Focus on the business, not the share price
When share prices start to decline, we as investors may panic and sell to avoid seeing our losses grow larger. It is important to remember, however, that the aim of investing is to grow our money slowly and steadily by investing in great businesses over the long-term. Thus, the focus should be on a company’s business and how it is performing, and not its share price.
During a recession or crisis, it is normal for companies to experience a drop in sales and profits. But if a company is well-run and has a good competitive advantage, it could make use of the downturn to gain market share and thus emerge stronger once the recession or crisis ends. Remember to stay invested in companies with strong balance sheets and good ability to generate free cash flow, as such companies will be able to tide through prolonged recessions.
Keep cash handy
It is important to always keep some cash handy to be able to take advantage of severe mis-pricing and market dislocations during bear markets and/or recessions.
The reason is because we would not know how long or severe a market downturn would be, hence having cash available means that we will be able to continue to selectively invest in good companies over time. If we use up all our cash shortly after a downturn begins, we may find that we have no capital left to continue to average down should share prices decline further – this would end up being an opportunity cost.

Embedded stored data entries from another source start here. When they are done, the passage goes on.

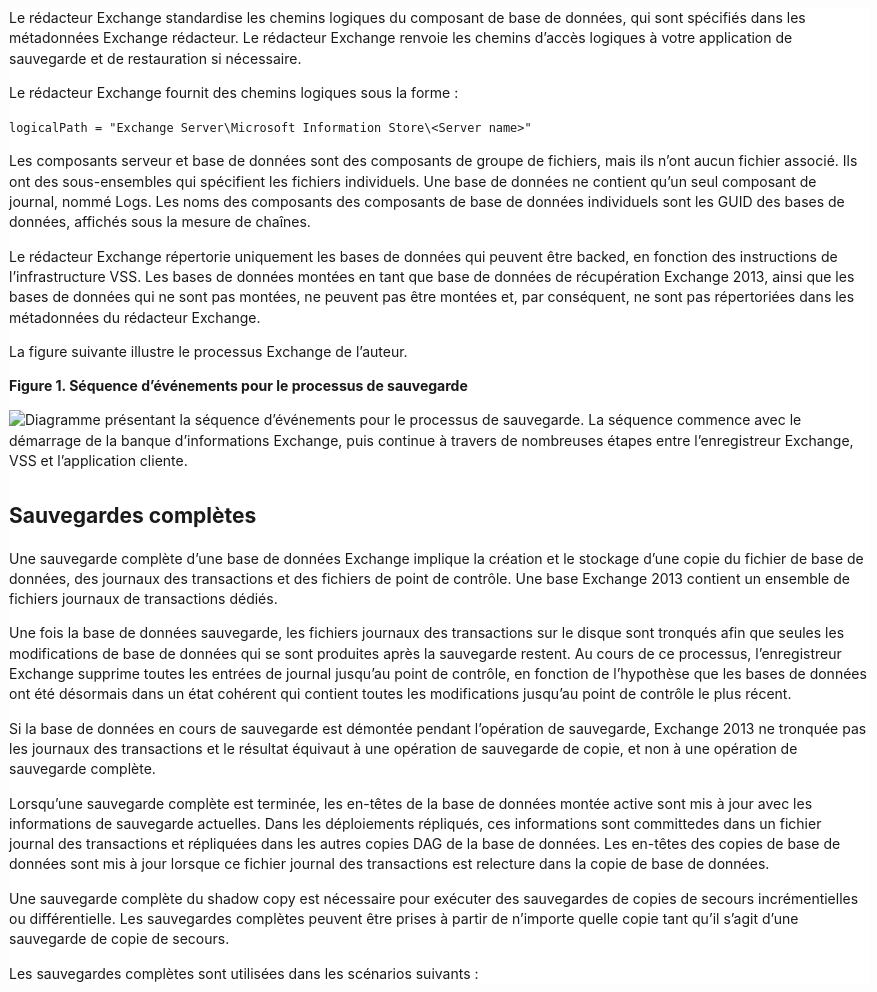 Le rédacteur Exchange standardise les chemins logiques du composant de base de données, qui sont spécifiés dans les métadonnées Exchange rédacteur. Le rédacteur Exchange renvoie les chemins d’accès logiques à votre application de sauvegarde et de restauration si nécessaire.
  
Le rédacteur Exchange fournit des chemins logiques sous la forme : 
  
 `logicalPath = "Exchange Server\Microsoft Information Store\<Server name>"`
  
Les composants serveur et base de données sont des composants de groupe de fichiers, mais ils n’ont aucun fichier associé. Ils ont des sous-ensembles qui spécifient les fichiers individuels. Une base de données ne contient qu’un seul composant de journal, nommé Logs. Les noms des composants des composants de base de données individuels sont les GUID des bases de données, affichés sous la mesure de chaînes. 
  
Le rédacteur Exchange répertorie uniquement les bases de données qui peuvent être backed, en fonction des instructions de l’infrastructure VSS. Les bases de données montées en tant que base de données de récupération Exchange 2013, ainsi que les bases de données qui ne sont pas montées, ne peuvent pas être montées et, par conséquent, ne sont pas répertoriées dans les métadonnées du rédacteur Exchange.
  
La figure suivante illustre le processus Exchange de l’auteur. 
  
**Figure 1. Séquence d’événements pour le processus de sauvegarde**

![Diagramme présentant la séquence d’événements pour le processus de sauvegarde. La séquence commence avec le démarrage de la banque d’informations Exchange, puis continue à travers de nombreuses étapes entre l’enregistreur Exchange, VSS et l’application cliente.](media/VSS_StoreWriterBackup.gif)
  
## <a name="full-backups"></a>Sauvegardes complètes
<a name="bk_FullBackups"> </a>

Une sauvegarde complète d’une base de données Exchange implique la création et le stockage d’une copie du fichier de base de données, des journaux des transactions et des fichiers de point de contrôle. Une base Exchange 2013 contient un ensemble de fichiers journaux de transactions dédiés.
  
Une fois la base de données sauvegarde, les fichiers journaux des transactions sur le disque sont tronqués afin que seules les modifications de base de données qui se sont produites après la sauvegarde restent. Au cours de ce processus, l’enregistreur Exchange supprime toutes les entrées de journal jusqu’au point de contrôle, en fonction de l’hypothèse que les bases de données ont été désormais dans un état cohérent qui contient toutes les modifications jusqu’au point de contrôle le plus récent. 
  
Si la base de données en cours de sauvegarde est démontée pendant l’opération de sauvegarde, Exchange 2013 ne tronquée pas les journaux des transactions et le résultat équivaut à une opération de sauvegarde de copie, et non à une opération de sauvegarde complète. 
  
Lorsqu’une sauvegarde complète est terminée, les en-têtes de la base de données montée active sont mis à jour avec les informations de sauvegarde actuelles. Dans les déploiements répliqués, ces informations sont committedes dans un fichier journal des transactions et répliquées dans les autres copies DAG de la base de données. Les en-têtes des copies de base de données sont mis à jour lorsque ce fichier journal des transactions est relecture dans la copie de base de données.
  
Une sauvegarde complète du shadow copy est nécessaire pour exécuter des sauvegardes de copies de secours incrémentielles ou différentielle. Les sauvegardes complètes peuvent être prises à partir de n’importe quelle copie tant qu’il s’agit d’une sauvegarde de copie de secours.
  
Les sauvegardes complètes sont utilisées dans les scénarios suivants :
  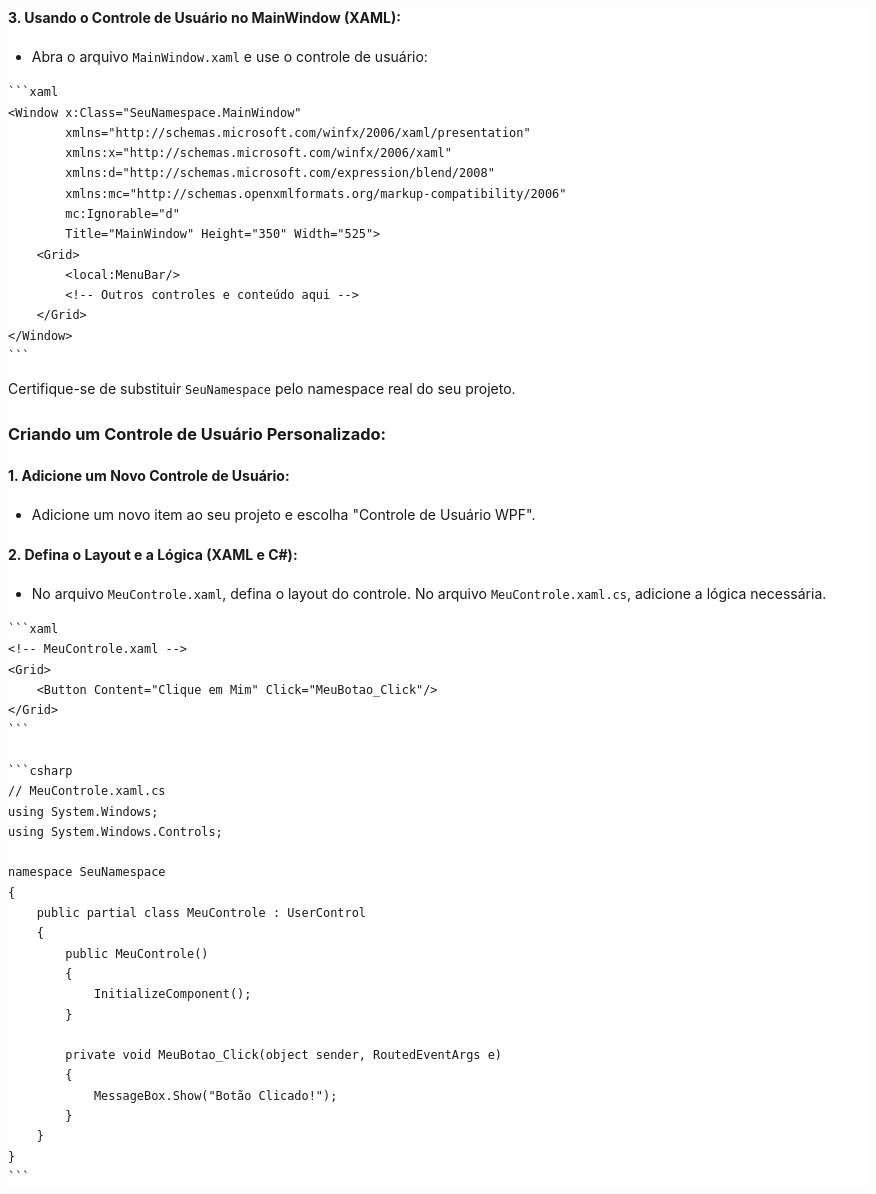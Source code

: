 #### 3. **Usando o Controle de Usuário no MainWindow (XAML):**
   - Abra o arquivo `MainWindow.xaml` e use o controle de usuário:

    ```xaml
    <Window x:Class="SeuNamespace.MainWindow"
            xmlns="http://schemas.microsoft.com/winfx/2006/xaml/presentation"
            xmlns:x="http://schemas.microsoft.com/winfx/2006/xaml"
            xmlns:d="http://schemas.microsoft.com/expression/blend/2008"
            xmlns:mc="http://schemas.openxmlformats.org/markup-compatibility/2006"
            mc:Ignorable="d"
            Title="MainWindow" Height="350" Width="525">
        <Grid>
            <local:MenuBar/>
            <!-- Outros controles e conteúdo aqui -->
        </Grid>
    </Window>
    ```

   Certifique-se de substituir `SeuNamespace` pelo namespace real do seu projeto.

### Criando um Controle de Usuário Personalizado:
#### 1. **Adicione um Novo Controle de Usuário:**
   - Adicione um novo item ao seu projeto e escolha "Controle de Usuário WPF".

#### 2. **Defina o Layout e a Lógica (XAML e C#):**
   - No arquivo `MeuControle.xaml`, defina o layout do controle. No arquivo `MeuControle.xaml.cs`, adicione a lógica necessária.

    ```xaml
    <!-- MeuControle.xaml -->
    <Grid>
        <Button Content="Clique em Mim" Click="MeuBotao_Click"/>
    </Grid>
    ```

    ```csharp
    // MeuControle.xaml.cs
    using System.Windows;
    using System.Windows.Controls;

    namespace SeuNamespace
    {
        public partial class MeuControle : UserControl
        {
            public MeuControle()
            {
                InitializeComponent();
            }

            private void MeuBotao_Click(object sender, RoutedEventArgs e)
            {
                MessageBox.Show("Botão Clicado!");
            }
        }
    }
    ```

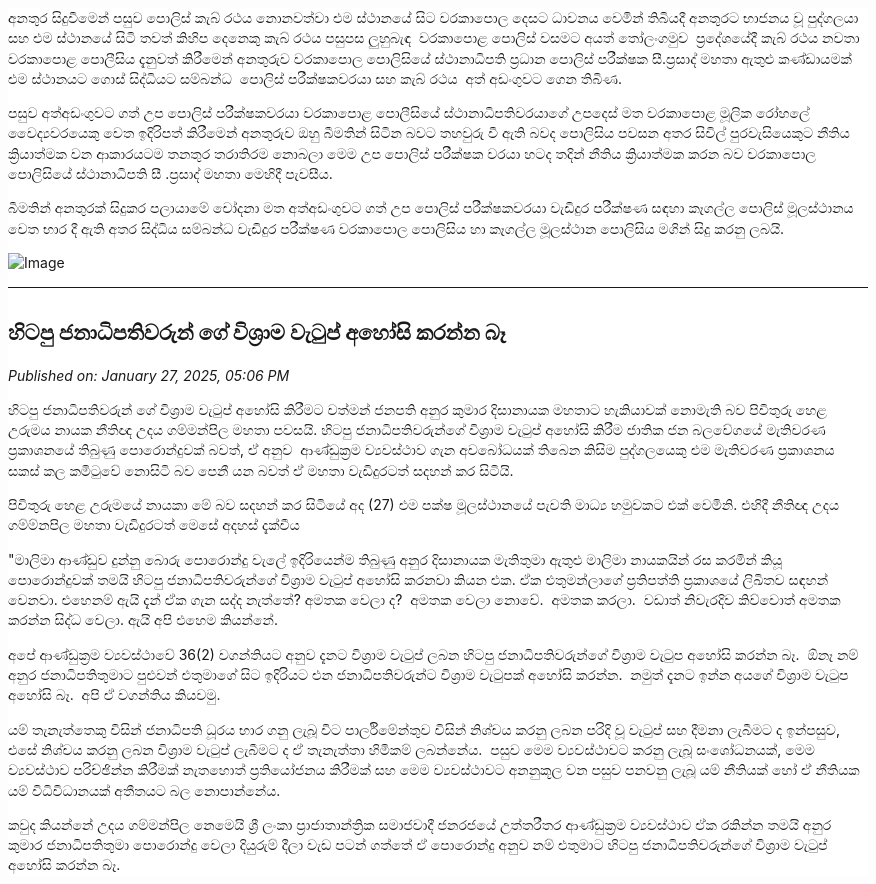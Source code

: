 අනතුර සිදුවීමෙන් පසුව පොලිස් කැබ් රථය නොනවත්වා එම ස්ථානයේ සිට වරකාපොල දෙසට ධාවනය වෙමින් තිබියදී අනතුරට භාජනය වූ පුද්ගලයා  සහ එම ස්ථානයේ සිටි තවත් කිහිප දෙනෙකු කැබ් රථය පසුපස ලුහුබැඳ  වරකාපොළ පොලිස් වසමට අයත් තෝලංගමුව  ප්‍රදේශයේදී කැබ් රථය නවතා වරකාපොළ පොලීසිය දැනුවත් කිරීමෙන් අනතුරුව වරකාපොල පොලිසියේ ස්ථානාධිපති ප්‍රධාන පොලිස් පරීක්ෂක සී.ප්‍රසාද් මහතා ඇතුළු කණ්ඩායමක් එම ස්ථානයට ගොස් සිද්ධියට සම්බන්ධ  පොලිස් පරීක්ෂකවරයා සහ කැබ් රථය  අත් අඩංගුවට ගෙන තිබිණ.

පසුව අත්අඩංගුවට ගත් උප පොලිස් පරීක්ෂකවරයා වරකාපොළ පොලීසියේ ස්ථානාධිපතිවරයාගේ උපදෙස් මත වරකාපොළ මූලික රෝහලේ වෛද්‍යවරයෙකු වෙත ඉදිරිපත් කිරීමෙන් අනතුරුව ඔහු බීමතින් සිටින බවට තහවුරු වී ඇති බවද පොලිසිය පවසන අතර සිවිල් පුරවැසියෙකුට නීතිය ක්‍රියාත්මක වන ආකාරයටම තනතුර තරාතිරම නොබලා මෙම උප පොලිස් පරීක්ෂක වරයා හටද තදින් නීතිය ක්‍රියාත්මක කරන බව වරකාපොල  පොලිසියේ ස්ථානාධිපති සී .ප්‍රසාද් මහතා මෙහිදී පැවසීය.

බීමතින් අනතුරක් සිදුකර පලායාමේ චෝදනා මත අත්අඩංගුවට ගත් උප පොලිස් පරීක්ෂකවරයා වැඩිදුර පරීක්ෂණ සඳහා කෑගල්ල පොලිස් මූලස්ථානය වෙත භාර දී ඇති අතර සිද්ධිය සම්බන්ධ වැඩිදුර පරීක්ෂණ වරකාපොල පොලිසිය හා කෑගල්ල මූලස්ථාන පොලිසිය මගින් සිදු කරනු ලබයි.



![Image](https://bmkltsly13vb.compat.objectstorage.ap-mumbai-1.oraclecloud.com/cdn.ada.lk/assets/uploads/image_581ecf9a92.jpg)



---

## හිටපු ජනාධිපතිවරුන් ගේ විශ්‍රාම වැටුප් අහෝසි කරන්න බෑ


*Published on: January 27, 2025, 05:06 PM*

හිටපු ජනාධිපතිවරුන් ගේ විශ්‍රාම වැටුප් අහෝසි කිරීමට වත්මන් ජනපති අනුර කුමාර දිසානායක මහතාට හැකියාවක් නොමැති බව පිවිතුරු හෙළ උරුමය නායක නීතිඥ උදය ගම්මන්පිල මහතා පවසයි. හිටපු ජනාධිපතිවරුන්ගේ විශ්‍රාම වැටුප් අහෝසි කිරීම ජාතික ජන බලවේගයේ මැතිවරණ ප්‍රකාශනයේ තිබුණු පොරොන්දුවක් බවත්, ඒ අනුව  ආණ්ඩුක්‍රම ව්‍යවස්ථාව ගැන අවබෝධයක් තිබෙන කිසිම පුද්ගලයෙකු එම මැතිවරණ ප්‍රකාශනය සකස් කල කමිටුවේ නොසිටි බව පෙනී යන බවත් ඒ මහතා වැඩිදුරටත් සදහන් කර සිටියි.

පිවිතුරු හෙළ උරුමයේ නායකා මේ බව සදහන් කර සිටියේ අද (27) එම පක්ෂ මූලස්ථානයේ පැවති මාධ්‍ය හමුවකට එක් වෙමිනි. එහිදී නීතිඥ උදය ගම්ම්නපිල මහතා වැඩිදුරටත් මෙසේ අදහස් දැක්වීය

"මාලිමා ආණ්ඩුව දුන්නු බොරු පොරොන්දු වැලේ ඉදිරියෙන්ම තිබුණු අනුර දිසානායක මැතිතුමා ඇතුළු මාලිමා නායකයින් රස කරමින් කියූ පොරොන්දුවක් තමයි හිටපු ජනාධිපතිවරුන්ගේ විශ්‍රාම වැටුප් අහෝසි කරනවා කියන එක. ඒක එතුමන්ලාගේ ප්‍රතිපත්ති ප්‍රකාශයේ ලිඛිතව සඳහන් වෙනවා. එහෙනම් ඇයි දැන් ඒක ගැන සද්ද නැත්තේ? අමතක වෙලා ද?  අමතක වෙලා නොවේ.  අමතක කරලා.  වඩාත් නිවැරදිව කිව්වොත් අමතක කරන්න සිද්ධ වෙලා. ඇයි අපි එහෙම කියන්නේ.

අපේ ආණ්ඩුක්‍රම ව්‍යවස්ථාවේ 36(2) වගන්තියට අනුව දැනට විශ්‍රාම වැටුප් ලබන හිටපු ජනාධිපතිවරුන්ගේ විශ්‍රාම වැටුප අහෝසි කරන්න බෑ.  ඕනෑ නම් අනුර ජනාධිපතිතුමාට පුළුවන් එතුමාගේ සිට ඉදිරියට එන ජනාධිපතිවරුන්ට විශ්‍රාම වැටුපක් අහෝසි කරන්න.  නමුත් දැනට ඉන්න අයගේ විශ්‍රාම වැටුප අහෝසි බෑ.  අපි ඒ වගන්තිය කියවමු.

යම් තැනැත්තෙකු විසින් ජනාධිපති ධූරය භාර ගනු ලැබූ විට පාර්ලිමේන්තුව විසින් නිශ්චය කරනු ලබන පරිදි වූ වැටුප් සහ දීමනා ලැබීමට ද ඉන්පසුව, එසේ නිශ්චය කරනු ලබන විශ්‍රාම වැටුප් ලැබීමට ද ඒ තැනැත්තා හිමිකම් ලබන්නේය.  පසුව මෙම ව්‍යවස්ථාවට කරනු ලැබූ සංශෝධනයක්, මෙම ව්‍යවස්ථාව පරිච්ඡින්න කිරීමක් නැතහොත් ප්‍රතියෝජනය කිරීමක් සහ මෙම ව්‍යවස්ථාවට අනනුකූල වන පසුව පනවනු ලැබූ යම් නීතියක් හෝ ඒ නීතියක යම් විධිවිධානයක් අතීතයට බල නොපාන්නේය.

කවුද කියන්නේ උදය ගම්මන්පිල නෙමෙයි ශ්‍රී ලංකා ප්‍රාජාතාන්ත්‍රික සමාජවාදී ජනරජයේ උත්තරීතර ආණ්ඩුක්‍රම ව්‍යවස්ථාව ඒක රකින්න තමයි අනුර කුමාර ජනාධිපතිතුමා පොරොන්දු වෙලා දියුරුම් දීලා වැඩ පටන් ගත්තේ ඒ පොරොන්දු අනුව නම් එතුමාට හිටපු ජනාධිපතිවරුන්ගේ විශ්‍රාම වැටුප් අහෝසි කරන්න බෑ.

Finally, we should avoid taking on debt. Though it may seem attractive to borrow in order to invest in shares which have gone down significantly, the fact that a downturn may be prolonged and prices may not have found a floor may give rise to financial distress. By borrowing, we are subjecting ourselves to potential margin calls – an event where we would have to cough up cash when share prices continue to decline after our purchase. This would negatively affect us both financially and psychologically. Therefore, leverage should be avoided.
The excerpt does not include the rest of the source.